Data Warehouse on AWS

Required libraries

configparser
psycopg2

Motivation

I learn Data Modeling on AWS by using JSON metadata that represents the songs and JSON files that represents user activity.

Project

Created tables must be stored into Redshift. In addtition for analyzing user activity, Fact and Dimension tables must be created from songs metadata and user activity logs.

Files

create_tables.py: create tables on AWS
elt.py: define the ETL process
sql_queries.py: define the SQL queries

Functions

create_tables.drop_tables: Drop tables
create_tables.create_tables: Create tables
etl.load_staging_tables: Load json files to staging_tables
etl.insert_tables: Insert staging data to fact and dimension tables

Data

Songs metadata

The files are partitioned by the first three letters of each song's track ID. For example, here are filepaths to two files in this dataset.

song_data/A/B/C/TRABCEI128F424C983.json
song_data/A/A/B/TRAABJL12903CDCF1A.json

And below is an example of what a single song file, TRAABJL12903CDCF1A.json, looks like.

{"num_songs": 1, "artist_id": "ARJIE2Y1187B994AB7", "artist_latitude": null, "artist_longitude": null, "artist_location": "", "artist_name": "Line Renaud", "song_id": "SOUPIRU12A6D4FA1E1", "title": "Der Kleine Dompfaff", "duration": 152.92036, "year": 0}

User activity logs

The log files in the dataset you'll be working with are partitioned by year and month. For example, here are filepaths to two files in this dataset.

log_data/2018/11/2018-11-12-events.json
log_data/2018/11/2018-11-13-events.json

And below is an example of what a single activity log in 2018-11-13-events.json, looks like.

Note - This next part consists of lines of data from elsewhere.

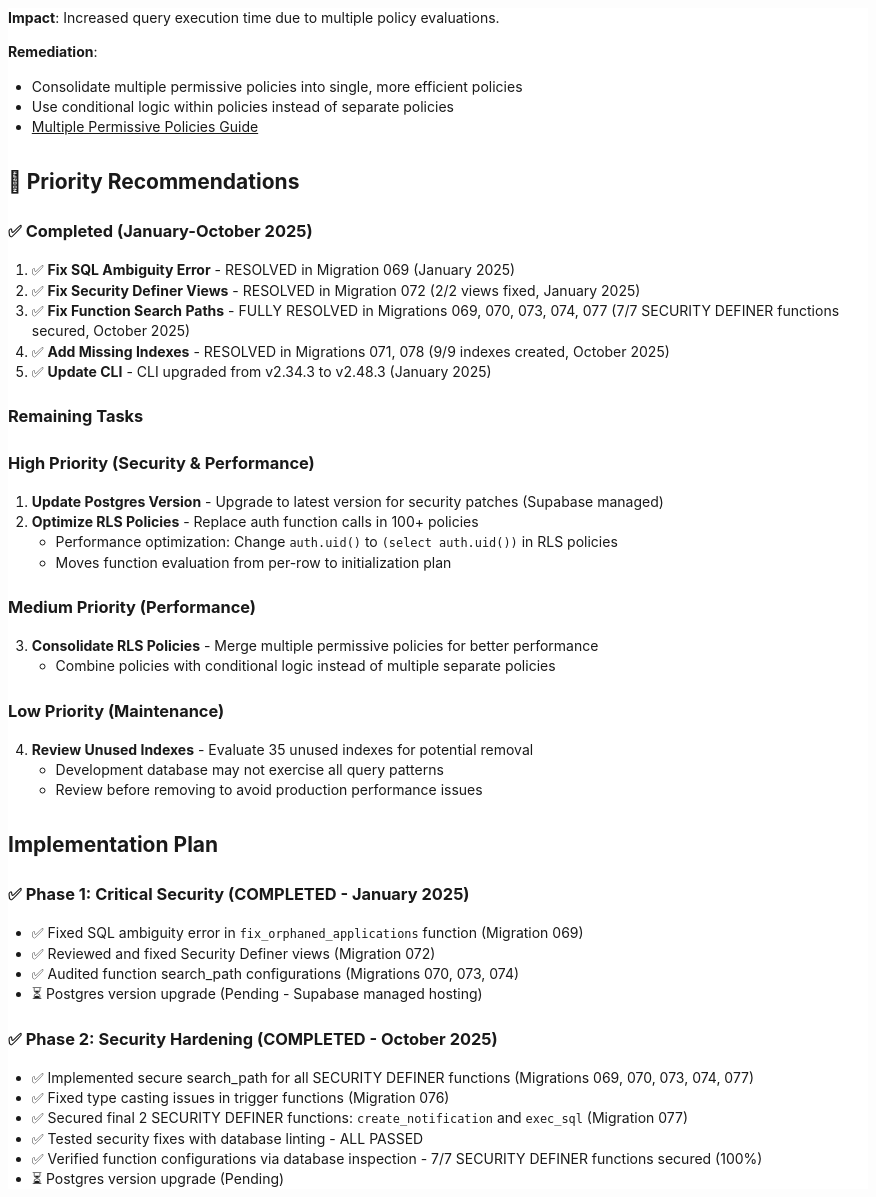 
**Impact**: Increased query execution time due to multiple policy evaluations.

**Remediation**:
- Consolidate multiple permissive policies into single, more efficient policies
- Use conditional logic within policies instead of separate policies
- [Multiple Permissive Policies Guide](https://supabase.com/docs/guides/database/database-linter?lint=0006_multiple_permissive_policies)

## 🎯 Priority Recommendations

### ✅ Completed (January-October 2025)
1. ✅ **Fix SQL Ambiguity Error** - RESOLVED in Migration 069 (January 2025)
2. ✅ **Fix Security Definer Views** - RESOLVED in Migration 072 (2/2 views fixed, January 2025)
3. ✅ **Fix Function Search Paths** - FULLY RESOLVED in Migrations 069, 070, 073, 074, 077 (7/7 SECURITY DEFINER functions secured, October 2025)
4. ✅ **Add Missing Indexes** - RESOLVED in Migrations 071, 078 (9/9 indexes created, October 2025)
5. ✅ **Update CLI** - CLI upgraded from v2.34.3 to v2.48.3 (January 2025)

### Remaining Tasks

### High Priority (Security & Performance)
1. **Update Postgres Version** - Upgrade to latest version for security patches (Supabase managed)
2. **Optimize RLS Policies** - Replace auth function calls in 100+ policies
   - Performance optimization: Change `auth.uid()` to `(select auth.uid())` in RLS policies
   - Moves function evaluation from per-row to initialization plan

### Medium Priority (Performance)
3. **Consolidate RLS Policies** - Merge multiple permissive policies for better performance
   - Combine policies with conditional logic instead of multiple separate policies

### Low Priority (Maintenance)
4. **Review Unused Indexes** - Evaluate 35 unused indexes for potential removal
   - Development database may not exercise all query patterns
   - Review before removing to avoid production performance issues

## Implementation Plan

### ✅ Phase 1: Critical Security (COMPLETED - January 2025)
- ✅ Fixed SQL ambiguity error in `fix_orphaned_applications` function (Migration 069)
- ✅ Reviewed and fixed Security Definer views (Migration 072)
- ✅ Audited function search_path configurations (Migrations 070, 073, 074)
- ⏳ Postgres version upgrade (Pending - Supabase managed hosting)

### ✅ Phase 2: Security Hardening (COMPLETED - October 2025)
- ✅ Implemented secure search_path for all SECURITY DEFINER functions (Migrations 069, 070, 073, 074, 077)
- ✅ Fixed type casting issues in trigger functions (Migration 076)
- ✅ Secured final 2 SECURITY DEFINER functions: `create_notification` and `exec_sql` (Migration 077)
- ✅ Tested security fixes with database linting - ALL PASSED
- ✅ Verified function configurations via database inspection - 7/7 SECURITY DEFINER functions secured (100%)
- ⏳ Postgres version upgrade (Pending)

{"artist":null,"auth":"Logged In","firstName":"Kevin","gender":"M","itemInSession":0,"lastName":"Arellano","length":null,"level":"free","location":"Harrisburg-Carlisle, PA","method":"GET","page":"Home","registration":1540006905796.0,"sessionId":514,"song":null,"status":200,"ts":1542069417796,"userAgent":"\"Mozilla\/5.0 (Macintosh; Intel Mac OS X 10_9_4) AppleWebKit\/537.36 (KHTML, like Gecko) Chrome\/36.0.1985.125 Safari\/537.36\"","userId":"66"}

ETL Processes

The summary of ETL processes is below. For more details, see etl.ipynb, etl.py and sql_queries.py.

#0: staging table

Copy song JSON files on S3 to staging_songs table on Redshift.
Copy log JSON files on S3 to staging_events table on Redshift.
- Column names in JSON files are different from names of staging_events, so JSONPaths is needed. https://docs.aws.amazon.com/ja_jp/redshift/latest/dg/copy-usage_notes-copy-from-json.html

#1: songs table

Select columns for song ID, title, artist ID, year, and duration from staging_songs.
Execute an insert query to songs table in Redshift.

#2: artists table

Select columns for artist ID, name, location, latitude, and longitude from staging_songs.
Execute an insert query to artists table in Redshift.

#3: time table

Extract the timestamp, hour, day, week of year, month, year, and weekday from staging_events.
Execute an insert query to time table in Redshift.

#4: users table

Select columns for user ID, first name, last name, gender and level from staging_events.
Execute an insert query to songs table in Redshift.

#4: songsplays table

Select the timestamp, user ID, level, song ID, artist ID, session ID, location, and user agent from staging_events.
- Log files don't include song ID and artist ID, so get these ID by executing select query to songs and artists tables.
Execute an insert query to songs table in Redshift.

Usage

Create tables and execute ETL.

$ python create_tables.py
$ python etl.py

Result tables

Fact Table

songplays - records in log data associated with song plays.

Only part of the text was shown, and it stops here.